— EXERCISE REQUIREMENTS —
Nothing but the text of the records belongs in your answer: repeat all of it exactly and leave out the images.
========================
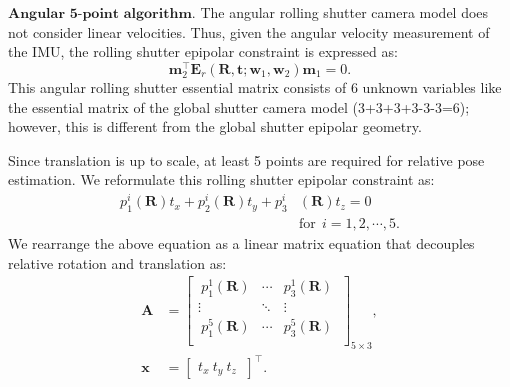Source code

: \documentclass[10pt,twocolumn,letterpaper]{article}
\theoremstyle{definition}
\begin{document}
	
	\vspace{3mm}
	\noindent $\textbf{Angular 5-point algorithm.}$
	The angular rolling shutter camera model does not consider linear velocities.
	Thus, given the angular velocity measurement of the IMU, the rolling shutter epipolar constraint is expressed as:
	\begin{equation}
	\mathbf{m}_{2}^{\top} \mathbf{E}_{r} (\mathbf{R},\mathbf{t}; \mathbf{w}_1,\mathbf{w}_2) \mathbf{m}_{1} = 0 .
	\label{eq:rolling_shutter_epipolar_geometry}
	\end{equation}
	This angular rolling shutter essential matrix consists of 6 unknown variables like the essential matrix of the global shutter camera model (3+3+3+3-3-3=6); however, this is different from the global shutter epipolar geometry.
	
	Since translation is up to scale, at least 5 points are required for relative pose estimation.
	We reformulate this rolling shutter epipolar constraint as:
	\begin{equation}
	\begin{split}
	p_{1}^{i}(\mathbf{R}) t_x + p_{2}^{i}(\mathbf{R}) t_y +  p_{3}^{i}&(\mathbf{R}) t_z  =   0\\
	& \text{for} \ \ i = 1,2,\cdots,5.
	\end{split}
	\end{equation}
	We rearrange the above equation as a linear matrix equation that decouples relative rotation and translation as:
	\begin{equation}
	\begin{split}
	\mathbf{A} & = \begin{bmatrix}
	\ p_{1}^{1}(\mathbf{R}) & \cdots & p_{3}^{1}(\mathbf{R}) \ \\
	\vdots & \ddots & \vdots \ \\
	\ p_{1}^{5}(\mathbf{R}) & \cdots & p_{3}^{5}(\mathbf{R}) \ \\
	\end{bmatrix}_{5 \times 3} ,	
	\\
	\mathbf{x} & = 
	\begin{bmatrix}
	t_x \ 
	t_y \
	t_z \
	\end{bmatrix}^{\top} .
	\end{split}
	\end{equation}
	
\end{document}
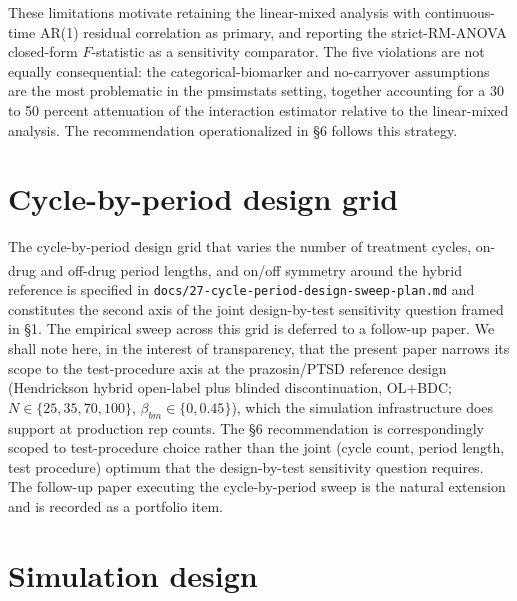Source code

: \documentclass[
  11pt,
]{article}
\begin{document}
These limitations motivate retaining the linear-mixed analysis
with continuous-time AR(1) residual correlation as primary, and
reporting the strict-RM-ANOVA closed-form \(F\)-statistic as a
sensitivity comparator. The five violations are not equally
consequential: the categorical-biomarker and no-carryover
assumptions are the most problematic in the pmsimstats setting,
together accounting for a 30 to 50 percent attenuation of the
interaction estimator relative to the linear-mixed analysis. The
recommendation operationalized in \S6 follows this strategy.

\section{Cycle-by-period design grid}\label{cycle-by-period-design-grid}

The cycle-by-period design grid that varies the number of
treatment cycles, on-drug and off-drug period lengths, and on/off
symmetry around the\textsuperscript{} hybrid reference is
specified in \texttt{docs/27-cycle-period-design-sweep-plan.md} and
constitutes the second axis of the joint design-by-test
sensitivity question framed in \S1. The empirical sweep across
this grid is deferred to a follow-up paper. We shall note here,
in the interest of transparency, that the present paper narrows
its scope to the test-procedure axis at the prazosin/PTSD
reference design (Hendrickson hybrid open-label plus blinded
discontinuation, OL+BDC; \(N \in \{25, 35, 70, 100\}\),
\(\beta_{bm} \in \{0, 0.45\}\)), which the simulation infrastructure
does support at production rep counts. The \S6 recommendation is
correspondingly scoped to test-procedure choice rather than the
joint (cycle count, period length, test procedure) optimum that
the design-by-test sensitivity question requires. The follow-up paper executing the
cycle-by-period sweep is the natural extension and is recorded as
a portfolio item.

\section{Simulation design}\label{simulation-design}
\end{document}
========================
— SOLUTION FOR THIS PROBLEM —
Source code

: \documentclass[10pt,twocolumn,letterpaper]{article}
\theoremstyle{definition}
\begin{document}
	
	\vspace{3mm}
	\noindent $\textbf{Angular 5-point algorithm.}$
	The angular rolling shutter camera model does not consider linear velocities.
	Thus, given the angular velocity measurement of the IMU, the rolling shutter epipolar constraint is expressed as:
	\begin{equation}
	\mathbf{m}_{2}^{\top} \mathbf{E}_{r} (\mathbf{R},\mathbf{t}; \mathbf{w}_1,\mathbf{w}_2) \mathbf{m}_{1} = 0 .
	\label{eq:rolling_shutter_epipolar_geometry}
	\end{equation}
	This angular rolling shutter essential matrix consists of 6 unknown variables like the essential matrix of the global shutter camera model (3+3+3+3-3-3=6); however, this is different from the global shutter epipolar geometry.
	
	Since translation is up to scale, at least 5 points are required for relative pose estimation.
	We reformulate this rolling shutter epipolar constraint as:
	\begin{equation}
	\begin{split}
	p_{1}^{i}(\mathbf{R}) t_x + p_{2}^{i}(\mathbf{R}) t_y +  p_{3}^{i}&(\mathbf{R}) t_z  =   0\\
	& \text{for} \ \ i = 1,2,\cdots,5.
	\end{split}
	\end{equation}
	We rearrange the above equation as a linear matrix equation that decouples relative rotation and translation as:
	\begin{equation}
	\begin{split}
	\mathbf{A} & = \begin{bmatrix}
	\ p_{1}^{1}(\mathbf{R}) & \cdots & p_{3}^{1}(\mathbf{R}) \ \\
	\vdots & \ddots & \vdots \ \\
	\ p_{1}^{5}(\mathbf{R}) & \cdots & p_{3}^{5}(\mathbf{R}) \ \\
	\end{bmatrix}_{5 \times 3} ,	
	\\
	\mathbf{x} & = 
	\begin{bmatrix}
	t_x \ 
	t_y \
	t_z \
	\end{bmatrix}^{\top} .
	\end{split}
	\end{equation}
	
\end{document}
Source code

: \documentclass[
  11pt,
]{article}
\begin{document}
These limitations motivate retaining the linear-mixed analysis
with continuous-time AR(1) residual correlation as primary, and
reporting the strict-RM-ANOVA closed-form \(F\)-statistic as a
sensitivity comparator. The five violations are not equally
consequential: the categorical-biomarker and no-carryover
assumptions are the most problematic in the pmsimstats setting,
together accounting for a 30 to 50 percent attenuation of the
interaction estimator relative to the linear-mixed analysis. The
recommendation operationalized in \S6 follows this strategy.

\section{Cycle-by-period design grid}\label{cycle-by-period-design-grid}

The cycle-by-period design grid that varies the number of
treatment cycles, on-drug and off-drug period lengths, and on/off
symmetry around the\textsuperscript{} hybrid reference is
specified in \texttt{docs/27-cycle-period-design-sweep-plan.md} and
constitutes the second axis of the joint design-by-test
sensitivity question framed in \S1. The empirical sweep across
this grid is deferred to a follow-up paper. We shall note here,
in the interest of transparency, that the present paper narrows
its scope to the test-procedure axis at the prazosin/PTSD
reference design (Hendrickson hybrid open-label plus blinded
discontinuation, OL+BDC; \(N \in \{25, 35, 70, 100\}\),
\(\beta_{bm} \in \{0, 0.45\}\)), which the simulation infrastructure
does support at production rep counts. The \S6 recommendation is
correspondingly scoped to test-procedure choice rather than the
joint (cycle count, period length, test procedure) optimum that
the design-by-test sensitivity question requires. The follow-up paper executing the
cycle-by-period sweep is the natural extension and is recorded as
a portfolio item.

\section{Simulation design}\label{simulation-design}
\end{document}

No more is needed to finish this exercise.